__Exercise requirements__
Could you copy every record exactly, leaving the pictures behind?

__Data listing__
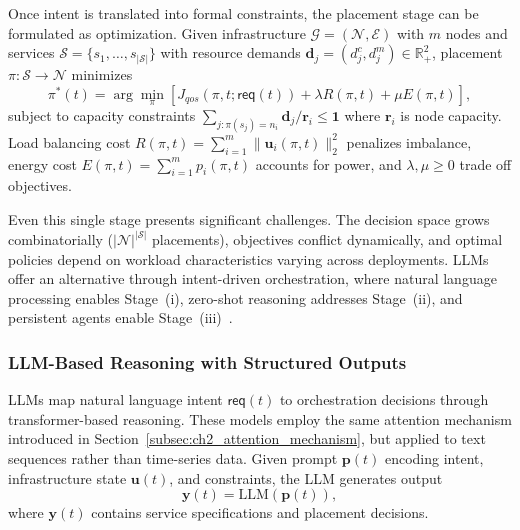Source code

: Once intent is translated into formal constraints, the placement stage can be formulated as optimization. Given infrastructure $\mathcal{G} = (\mathcal{N}, \mathcal{E})$ with $m$ nodes and services $\mathcal{S} = \{s_1, \ldots, s_{|\mathcal{S}|}\}$ with resource demands $\mathbf{d}_j = (d_j^c, d_j^m) \in \mathbb{R}_+^2$, placement $\pi: \mathcal{S} \to \mathcal{N}$ minimizes
\begin{equation}
\pi^*(t) = \arg\min_\pi \left[ J_{qos}(\pi, t; \mathsf{req}(t)) + \lambda R(\pi, t) + \mu E(\pi, t) \right],
\end{equation}
subject to capacity constraints $\sum_{j: \pi(s_j) = n_i} \mathbf{d}_j / \mathbf{r}_i \leq \mathbf{1}$ where $\mathbf{r}_i$ is node capacity. Load balancing cost $R(\pi, t) = \sum_{i=1}^m \|\mathbf{u}_i(\pi, t)\|_2^2$ penalizes imbalance, energy cost $E(\pi, t) = \sum_{i=1}^m p_i(\pi, t)$ accounts for power, and $\lambda, \mu \geq 0$ trade off objectives.

Even this single stage presents significant challenges. The decision space grows combinatorially ($|\mathcal{N}|^{|\mathcal{S}|}$ placements), objectives conflict dynamically, and optimal policies depend on workload characteristics varying across deployments. \acp{LLM} offer an alternative through intent-driven orchestration, where natural language processing enables Stage~(i), zero-shot reasoning addresses Stage~(ii), and persistent agents enable Stage~(iii)~\cite{kim2025kubeteus, netllm2024}.

\subsubsection{LLM-Based Reasoning with Structured Outputs}

\acp{LLM} map natural language intent $\mathsf{req}(t)$ to orchestration decisions through transformer-based reasoning. These models employ the same attention mechanism introduced in Section~\ref{subsec:ch2_attention_mechanism}, but applied to text sequences rather than time-series data. Given prompt $\mathbf{p}(t)$ encoding intent, infrastructure state $\mathbf{u}(t)$, and constraints, the \ac{LLM} generates output
\begin{equation}
\mathbf{y}(t) = \text{LLM}(\mathbf{p}(t)),
\end{equation}
where $\mathbf{y}(t)$ contains service specifications and placement decisions.

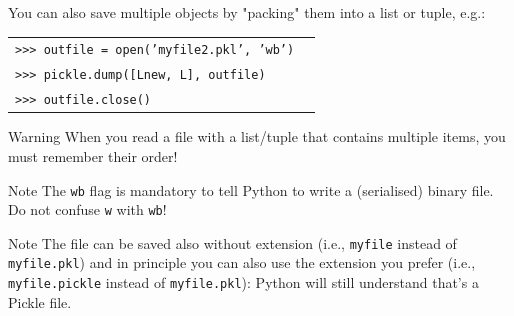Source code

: \documentclass[t,handout,9pt]{beamer}
\begin{document}
%
\begin{frame}
\vfill
You can also save multiple objects by "packing" them into a list or tuple, e.g.:
\begin{table}[]
\begin{flushleft}
\begin{tabular}{ll}
\texttt{>{}>{}> outfile = open('myfile2.pkl', 'wb')} & \\
\texttt{>{}>{}> pickle.dump([Lnew, L], outfile)} & \\
\texttt{>{}>{}> outfile.close()} &  \\
\end{tabular}
\end{flushleft}
\end{table}
\begin{block}{Warning}
When you read a file with a list/tuple that contains multiple items, you must remember their order!
\end{block}
\begin{block}{Note}
The \texttt{wb} flag is mandatory to tell Python to write a (serialised) binary file. Do not confuse \texttt{w} with \texttt{wb}!
\end{block}
\begin{block}{Note}
The file can be saved also without extension (i.e., \texttt{myfile} instead of \texttt{myfile.pkl}) and in principle you can also use the extension you prefer (i.e., \texttt{myfile.pickle} instead of \texttt{myfile.pkl}): Python will still understand that's a Pickle file.
\end{block}
\vfill
\end{frame}
%
\end{document}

__Exercise result__
Source code

: Once intent is translated into formal constraints, the placement stage can be formulated as optimization. Given infrastructure $\mathcal{G} = (\mathcal{N}, \mathcal{E})$ with $m$ nodes and services $\mathcal{S} = \{s_1, \ldots, s_{|\mathcal{S}|}\}$ with resource demands $\mathbf{d}_j = (d_j^c, d_j^m) \in \mathbb{R}_+^2$, placement $\pi: \mathcal{S} \to \mathcal{N}$ minimizes
\begin{equation}
\pi^*(t) = \arg\min_\pi \left[ J_{qos}(\pi, t; \mathsf{req}(t)) + \lambda R(\pi, t) + \mu E(\pi, t) \right],
\end{equation}
subject to capacity constraints $\sum_{j: \pi(s_j) = n_i} \mathbf{d}_j / \mathbf{r}_i \leq \mathbf{1}$ where $\mathbf{r}_i$ is node capacity. Load balancing cost $R(\pi, t) = \sum_{i=1}^m \|\mathbf{u}_i(\pi, t)\|_2^2$ penalizes imbalance, energy cost $E(\pi, t) = \sum_{i=1}^m p_i(\pi, t)$ accounts for power, and $\lambda, \mu \geq 0$ trade off objectives.

Even this single stage presents significant challenges. The decision space grows combinatorially ($|\mathcal{N}|^{|\mathcal{S}|}$ placements), objectives conflict dynamically, and optimal policies depend on workload characteristics varying across deployments. \acp{LLM} offer an alternative through intent-driven orchestration, where natural language processing enables Stage~(i), zero-shot reasoning addresses Stage~(ii), and persistent agents enable Stage~(iii)~\cite{kim2025kubeteus, netllm2024}.

\subsubsection{LLM-Based Reasoning with Structured Outputs}

\acp{LLM} map natural language intent $\mathsf{req}(t)$ to orchestration decisions through transformer-based reasoning. These models employ the same attention mechanism introduced in Section~\ref{subsec:ch2_attention_mechanism}, but applied to text sequences rather than time-series data. Given prompt $\mathbf{p}(t)$ encoding intent, infrastructure state $\mathbf{u}(t)$, and constraints, the \ac{LLM} generates output
\begin{equation}
\mathbf{y}(t) = \text{LLM}(\mathbf{p}(t)),
\end{equation}
where $\mathbf{y}(t)$ contains service specifications and placement decisions.

Source code

: \documentclass[t,handout,9pt]{beamer}
\begin{document}
%
\begin{frame}
\vfill
You can also save multiple objects by "packing" them into a list or tuple, e.g.:
\begin{table}[]
\begin{flushleft}
\begin{tabular}{ll}
\texttt{>{}>{}> outfile = open('myfile2.pkl', 'wb')} & \\
\texttt{>{}>{}> pickle.dump([Lnew, L], outfile)} & \\
\texttt{>{}>{}> outfile.close()} &  \\
\end{tabular}
\end{flushleft}
\end{table}
\begin{block}{Warning}
When you read a file with a list/tuple that contains multiple items, you must remember their order!
\end{block}
\begin{block}{Note}
The \texttt{wb} flag is mandatory to tell Python to write a (serialised) binary file. Do not confuse \texttt{w} with \texttt{wb}!
\end{block}
\begin{block}{Note}
The file can be saved also without extension (i.e., \texttt{myfile} instead of \texttt{myfile.pkl}) and in principle you can also use the extension you prefer (i.e., \texttt{myfile.pickle} instead of \texttt{myfile.pkl}): Python will still understand that's a Pickle file.
\end{block}
\vfill
\end{frame}
%
\end{document}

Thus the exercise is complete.